Computing A Multivariable Limit: $\lim_{(x,y) \to (0,0)}\frac{2x^2y}{x^4 + y^2}.$

Put $f(x,y):=\frac{2x^2y}{x^4 + y^2}$. Fix a real number $m$. Then for $x\neq 0$ $$f(x,mx^2)=\frac{2x^2mx^2}{x^4+m^2x^4}=\frac{2m}{1+m^2},$$ so if there was a limit, it would be $\frac{2m}{1+m^2}$. These one depends on $m$, which is absurd since the limit would be unique.

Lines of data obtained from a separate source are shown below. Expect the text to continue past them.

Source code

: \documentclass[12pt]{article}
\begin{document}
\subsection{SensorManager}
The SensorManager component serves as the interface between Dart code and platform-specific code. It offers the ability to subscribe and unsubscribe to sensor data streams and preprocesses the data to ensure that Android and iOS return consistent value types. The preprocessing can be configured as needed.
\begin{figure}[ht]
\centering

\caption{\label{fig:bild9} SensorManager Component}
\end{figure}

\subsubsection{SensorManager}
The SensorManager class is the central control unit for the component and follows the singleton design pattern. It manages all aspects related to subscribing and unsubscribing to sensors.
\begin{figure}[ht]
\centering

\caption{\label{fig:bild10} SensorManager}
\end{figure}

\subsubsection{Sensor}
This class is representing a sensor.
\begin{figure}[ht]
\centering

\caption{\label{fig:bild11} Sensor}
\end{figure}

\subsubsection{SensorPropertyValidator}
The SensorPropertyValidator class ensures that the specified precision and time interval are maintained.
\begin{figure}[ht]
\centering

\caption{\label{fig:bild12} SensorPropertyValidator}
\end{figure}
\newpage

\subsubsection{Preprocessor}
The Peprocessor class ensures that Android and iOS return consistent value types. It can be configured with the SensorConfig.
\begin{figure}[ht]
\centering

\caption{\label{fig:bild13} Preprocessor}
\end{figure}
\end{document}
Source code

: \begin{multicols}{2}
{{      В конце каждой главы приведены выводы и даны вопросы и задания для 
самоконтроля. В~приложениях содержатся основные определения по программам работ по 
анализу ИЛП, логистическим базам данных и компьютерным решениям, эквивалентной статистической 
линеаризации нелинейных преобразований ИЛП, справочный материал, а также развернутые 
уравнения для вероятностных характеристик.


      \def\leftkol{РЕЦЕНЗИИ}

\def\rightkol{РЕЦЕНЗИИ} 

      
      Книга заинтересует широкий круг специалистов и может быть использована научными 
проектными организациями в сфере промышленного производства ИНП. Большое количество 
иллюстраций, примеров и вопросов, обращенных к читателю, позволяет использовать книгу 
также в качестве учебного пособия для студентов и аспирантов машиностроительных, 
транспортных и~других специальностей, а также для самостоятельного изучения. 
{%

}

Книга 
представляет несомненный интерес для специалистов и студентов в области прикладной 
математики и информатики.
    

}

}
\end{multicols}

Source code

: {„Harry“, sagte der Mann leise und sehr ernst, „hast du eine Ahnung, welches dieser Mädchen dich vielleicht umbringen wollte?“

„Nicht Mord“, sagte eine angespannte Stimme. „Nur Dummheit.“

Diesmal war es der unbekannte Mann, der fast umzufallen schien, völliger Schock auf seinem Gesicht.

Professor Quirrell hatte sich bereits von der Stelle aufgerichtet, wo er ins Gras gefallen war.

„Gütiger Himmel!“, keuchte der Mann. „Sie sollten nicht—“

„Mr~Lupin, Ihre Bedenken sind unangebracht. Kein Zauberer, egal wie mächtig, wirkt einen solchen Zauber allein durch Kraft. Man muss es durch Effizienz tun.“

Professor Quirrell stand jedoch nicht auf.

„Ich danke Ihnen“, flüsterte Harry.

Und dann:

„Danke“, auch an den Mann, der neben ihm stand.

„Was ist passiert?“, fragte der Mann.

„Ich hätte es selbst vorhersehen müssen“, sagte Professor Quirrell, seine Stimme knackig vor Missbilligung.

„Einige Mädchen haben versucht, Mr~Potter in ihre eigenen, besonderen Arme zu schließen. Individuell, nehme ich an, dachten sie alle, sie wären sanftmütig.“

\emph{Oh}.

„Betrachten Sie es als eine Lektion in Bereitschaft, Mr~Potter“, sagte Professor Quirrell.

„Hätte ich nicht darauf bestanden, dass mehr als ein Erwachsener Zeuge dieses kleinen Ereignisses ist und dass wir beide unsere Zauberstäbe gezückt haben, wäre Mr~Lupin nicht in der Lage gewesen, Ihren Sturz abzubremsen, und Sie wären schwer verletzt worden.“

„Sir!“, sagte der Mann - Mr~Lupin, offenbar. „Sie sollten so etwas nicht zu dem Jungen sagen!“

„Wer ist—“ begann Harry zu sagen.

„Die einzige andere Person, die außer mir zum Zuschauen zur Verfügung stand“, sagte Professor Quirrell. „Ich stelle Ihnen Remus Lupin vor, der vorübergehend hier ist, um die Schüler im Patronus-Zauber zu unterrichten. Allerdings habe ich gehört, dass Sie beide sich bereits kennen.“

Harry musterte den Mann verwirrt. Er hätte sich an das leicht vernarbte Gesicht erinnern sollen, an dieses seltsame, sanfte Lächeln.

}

The reason we teach this particular problem is to show that directional limits along straight lines are not enough. Along a straight line $y=mx,$ with $m \neq 0,$ we have $$ f(x,mx) = \frac{2 x^2 y}{x^4 + y^2} = \frac{2 m x^3 }{x^4 + m^2 x^2} = \frac{2 m x }{x^2 + m^2} $$ from which $$ |f(x,mx) | = \left| \frac{2 m }{x^2 + m^2} \right| \cdot |x| \leq \left| \frac{2 m }{ m^2} \right| \cdot |x| = \left| \frac{2 }{ m} \right| \cdot |x|. $$ Also, if we take either a vertical line $x=0$ or a horizontal line $y=0$ we get 0.

So, approaching the origin along any straight line gives an evident limit of 0. In one variable, that would be enough, but in at least two variables, that is not sufficient to show that there is a limit, just approach the origin along a parabola $y = m x^2$ instead, as in Davide's answer.


As you have pointed out: Putting $(x,y) = (t,t^2)$ will give you:

$$\lim_{t\to 0} \frac{2t^4}{2t^4} = \lim_{t\to 0}1 = 1$$

Using the path $(x,y) = (t,0)$ gives

$$\lim_{t\to 0} \frac{ 2t^2 \cdot 0 }{t^4} = \lim_{t\to 0} 0 = 0$$

Since you got a different value in each case, the original limit cannot exist.